*** Begin section ***

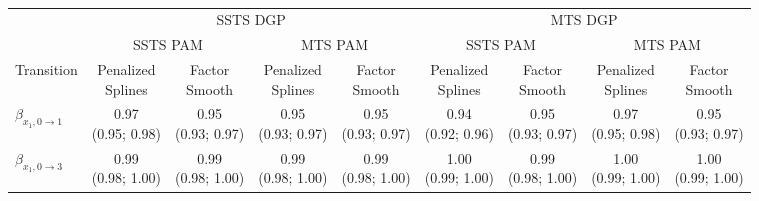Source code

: \begin{table*}[htbp]
\centering
\caption{\captionfecoverage}
\label{tab:sim-ts-fe-coverage}
\begin{sideways}
\footnotesize
\setlength{\tabcolsep}{3pt}
\begin{tabular}{lcccccccc}
\toprule
& \multicolumn{4}{c}{SSTS DGP} & \multicolumn{4}{c}{MTS DGP} \\
\cmidrule(lr){2-5} \cmidrule(lr){6-9}
& \multicolumn{2}{c}{SSTS PAM} & \multicolumn{2}{c}{MTS PAM} & \multicolumn{2}{c}{SSTS PAM} & \multicolumn{2}{c}{MTS PAM} \\
\cmidrule(lr){2-3} \cmidrule(lr){4-5} \cmidrule(lr){6-7} \cmidrule(lr){8-9}
Transition & \shortstack[c]{Penalized\\Splines} & \shortstack[c]{Factor\\Smooth} & \shortstack[c]{Penalized\\Splines} & \shortstack[c]{Factor\\Smooth} & \shortstack[c]{Penalized\\Splines} & \shortstack[c]{Factor\\Smooth} & \shortstack[c]{Penalized\\Splines} & \shortstack[c]{Factor\\Smooth} \\
\midrule
$\beta_{x_1,0\rightarrow 1}$ & \makecell[t]{0.97\\(0.95; 0.98)} & \makecell[t]{0.95\\(0.93; 0.97)} & \makecell[t]{0.95\\(0.93; 0.97)} & \makecell[t]{0.95\\(0.93; 0.97)} & \makecell[t]{0.94\\(0.92; 0.96)} & \makecell[t]{0.95\\(0.93; 0.97)} & \makecell[t]{0.97\\(0.95; 0.98)} & \makecell[t]{0.95\\(0.93; 0.97)} \\
$\beta_{x_1,0\rightarrow 3}$ & \makecell[t]{0.99\\(0.98; 1.00)} & \makecell[t]{0.99\\(0.98; 1.00)} & \makecell[t]{0.99\\(0.98; 1.00)} & \makecell[t]{0.99\\(0.98; 1.00)} & \makecell[t]{1.00\\(0.99; 1.00)} & \makecell[t]{0.99\\(0.98; 1.00)} & \makecell[t]{1.00\\(0.99; 1.00)} & \makecell[t]{1.00\\(0.99; 1.00)} \\

\end{tabular}
\end{sideways}
\end{table*}
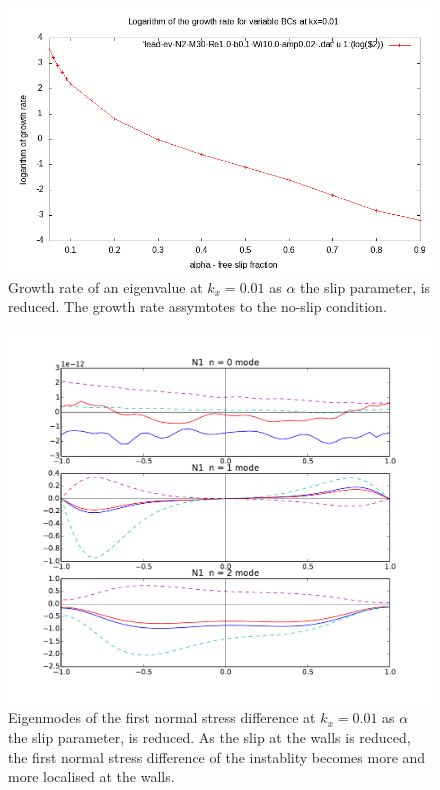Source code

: \documentclass{jfm}
\begin{document}
\begin{figure}
    \centering
    \includegraphics[width=\textwidth]{./figures/evaldiverg_varslip}
    \caption{Growth rate of an eigenvalue at $k_x=0.01$ as $\alpha$ the slip parameter, is reduced. The growth rate assymtotes to the no-slip condition.}
    \label{fig:evaldiverg_varslip}
\end{figure}

\begin{figure}
    \centering
    \includegraphics[width=\textwidth]{./figures/eigenmode_varslip}
    \caption{Eigenmodes of the first normal stress difference at $k_x=0.01$ as $\alpha$ the slip parameter, is reduced. As the slip at the walls is reduced, the first normal stress difference of the instablity becomes more and more localised at the walls.}
    \label{fig:eigenmode_varslip}
\end{figure}
\end{document}
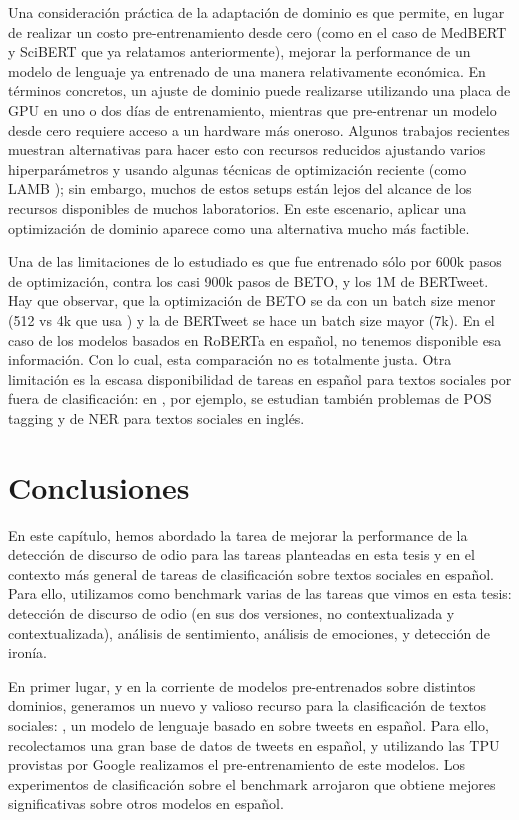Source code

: Una consideración práctica de la adaptación de dominio es que permite, en lugar de realizar un costo pre-entrenamiento desde cero (como en el caso de MedBERT y SciBERT que ya relatamos anteriormente), mejorar la performance de un modelo de lenguaje ya entrenado de una manera relativamente económica. En términos concretos, un ajuste de dominio puede realizarse utilizando una placa de GPU en uno o dos días de entrenamiento, mientras que pre-entrenar un modelo desde cero requiere acceso a un hardware más oneroso. Algunos trabajos recientes \cite{izsak2021train} muestran alternativas para hacer esto con recursos reducidos ajustando varios hiperparámetros y usando algunas técnicas de optimización reciente (como LAMB \cite{you2019large}); sin embargo, muchos de estos setups están lejos del alcance de los recursos disponibles de muchos laboratorios. En este escenario, aplicar una optimización de dominio aparece como una alternativa mucho más factible.

Una de las limitaciones de lo estudiado es que \robertuito{} fue entrenado sólo por 600k pasos de optimización, contra los casi 900k pasos de BETO, y los 1M de BERTweet. Hay que observar, que la optimización de BETO se da con un batch size menor (512 vs 4k que usa \robertuito{}) y la de BERTweet se hace un batch size mayor (7k). En el caso de los modelos basados en RoBERTa en español, no tenemos disponible esa información. Con lo cual, esta comparación no es totalmente justa. Otra limitación es la escasa disponibilidad de tareas en español para textos sociales por fuera de clasificación: en \citet{bertweet}, por ejemplo, se estudian también problemas de POS tagging y de NER para textos sociales en inglés.

\section{Conclusiones}

En este capítulo, hemos abordado la tarea de mejorar la performance de la detección de discurso de odio para las tareas planteadas en esta tesis y en el contexto más general de tareas de clasificación sobre textos sociales en español. Para ello, utilizamos como benchmark varias de las tareas que vimos en esta tesis: detección de discurso de odio (en sus dos versiones, no contextualizada y contextualizada), análisis de sentimiento, análisis de emociones, y detección de ironía.

En primer lugar, y en la corriente de modelos pre-entrenados sobre distintos dominios, generamos un nuevo y valioso recurso para la clasificación de textos sociales: \robertuito{}, un modelo de lenguaje basado en \roberta{} sobre tweets en español. Para ello, recolectamos una gran base de datos de tweets en español, y utilizando las TPU provistas por Google realizamos el pre-entrenamiento de este modelos. Los experimentos de clasificación sobre el benchmark arrojaron que \robertuito{} obtiene mejores significativas sobre otros modelos en español.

*** End section ***

Exercise brief
Return every entry above exactly as written, minus the pictures.

Final answer
Source code

: \begin{table*}[htbp]
\centering
\caption{\captionfecoverage}
\label{tab:sim-ts-fe-coverage}
\begin{sideways}
\footnotesize
\setlength{\tabcolsep}{3pt}
\begin{tabular}{lcccccccc}
\toprule
& \multicolumn{4}{c}{SSTS DGP} & \multicolumn{4}{c}{MTS DGP} \\
\cmidrule(lr){2-5} \cmidrule(lr){6-9}
& \multicolumn{2}{c}{SSTS PAM} & \multicolumn{2}{c}{MTS PAM} & \multicolumn{2}{c}{SSTS PAM} & \multicolumn{2}{c}{MTS PAM} \\
\cmidrule(lr){2-3} \cmidrule(lr){4-5} \cmidrule(lr){6-7} \cmidrule(lr){8-9}
Transition & \shortstack[c]{Penalized\\Splines} & \shortstack[c]{Factor\\Smooth} & \shortstack[c]{Penalized\\Splines} & \shortstack[c]{Factor\\Smooth} & \shortstack[c]{Penalized\\Splines} & \shortstack[c]{Factor\\Smooth} & \shortstack[c]{Penalized\\Splines} & \shortstack[c]{Factor\\Smooth} \\
\midrule
$\beta_{x_1,0\rightarrow 1}$ & \makecell[t]{0.97\\(0.95; 0.98)} & \makecell[t]{0.95\\(0.93; 0.97)} & \makecell[t]{0.95\\(0.93; 0.97)} & \makecell[t]{0.95\\(0.93; 0.97)} & \makecell[t]{0.94\\(0.92; 0.96)} & \makecell[t]{0.95\\(0.93; 0.97)} & \makecell[t]{0.97\\(0.95; 0.98)} & \makecell[t]{0.95\\(0.93; 0.97)} \\
$\beta_{x_1,0\rightarrow 3}$ & \makecell[t]{0.99\\(0.98; 1.00)} & \makecell[t]{0.99\\(0.98; 1.00)} & \makecell[t]{0.99\\(0.98; 1.00)} & \makecell[t]{0.99\\(0.98; 1.00)} & \makecell[t]{1.00\\(0.99; 1.00)} & \makecell[t]{0.99\\(0.98; 1.00)} & \makecell[t]{1.00\\(0.99; 1.00)} & \makecell[t]{1.00\\(0.99; 1.00)} \\

\end{tabular}
\end{sideways}
\end{table*}
Source code

: \documentclass{jfm}
\begin{document}
\begin{figure}
    \centering
    \includegraphics[width=\textwidth]{./figures/evaldiverg_varslip}
    \caption{Growth rate of an eigenvalue at $k_x=0.01$ as $\alpha$ the slip parameter, is reduced. The growth rate assymtotes to the no-slip condition.}
    \label{fig:evaldiverg_varslip}
\end{figure}

\begin{figure}
    \centering
    \includegraphics[width=\textwidth]{./figures/eigenmode_varslip}
    \caption{Eigenmodes of the first normal stress difference at $k_x=0.01$ as $\alpha$ the slip parameter, is reduced. As the slip at the walls is reduced, the first normal stress difference of the instablity becomes more and more localised at the walls.}
    \label{fig:eigenmode_varslip}
\end{figure}
\end{document}
Source code

: Una consideración práctica de la adaptación de dominio es que permite, en lugar de realizar un costo pre-entrenamiento desde cero (como en el caso de MedBERT y SciBERT que ya relatamos anteriormente), mejorar la performance de un modelo de lenguaje ya entrenado de una manera relativamente económica. En términos concretos, un ajuste de dominio puede realizarse utilizando una placa de GPU en uno o dos días de entrenamiento, mientras que pre-entrenar un modelo desde cero requiere acceso a un hardware más oneroso. Algunos trabajos recientes \cite{izsak2021train} muestran alternativas para hacer esto con recursos reducidos ajustando varios hiperparámetros y usando algunas técnicas de optimización reciente (como LAMB \cite{you2019large}); sin embargo, muchos de estos setups están lejos del alcance de los recursos disponibles de muchos laboratorios. En este escenario, aplicar una optimización de dominio aparece como una alternativa mucho más factible.

Una de las limitaciones de lo estudiado es que \robertuito{} fue entrenado sólo por 600k pasos de optimización, contra los casi 900k pasos de BETO, y los 1M de BERTweet. Hay que observar, que la optimización de BETO se da con un batch size menor (512 vs 4k que usa \robertuito{}) y la de BERTweet se hace un batch size mayor (7k). En el caso de los modelos basados en RoBERTa en español, no tenemos disponible esa información. Con lo cual, esta comparación no es totalmente justa. Otra limitación es la escasa disponibilidad de tareas en español para textos sociales por fuera de clasificación: en \citet{bertweet}, por ejemplo, se estudian también problemas de POS tagging y de NER para textos sociales en inglés.

\section{Conclusiones}

En este capítulo, hemos abordado la tarea de mejorar la performance de la detección de discurso de odio para las tareas planteadas en esta tesis y en el contexto más general de tareas de clasificación sobre textos sociales en español. Para ello, utilizamos como benchmark varias de las tareas que vimos en esta tesis: detección de discurso de odio (en sus dos versiones, no contextualizada y contextualizada), análisis de sentimiento, análisis de emociones, y detección de ironía.

En primer lugar, y en la corriente de modelos pre-entrenados sobre distintos dominios, generamos un nuevo y valioso recurso para la clasificación de textos sociales: \robertuito{}, un modelo de lenguaje basado en \roberta{} sobre tweets en español. Para ello, recolectamos una gran base de datos de tweets en español, y utilizando las TPU provistas por Google realizamos el pre-entrenamiento de este modelos. Los experimentos de clasificación sobre el benchmark arrojaron que \robertuito{} obtiene mejores significativas sobre otros modelos en español.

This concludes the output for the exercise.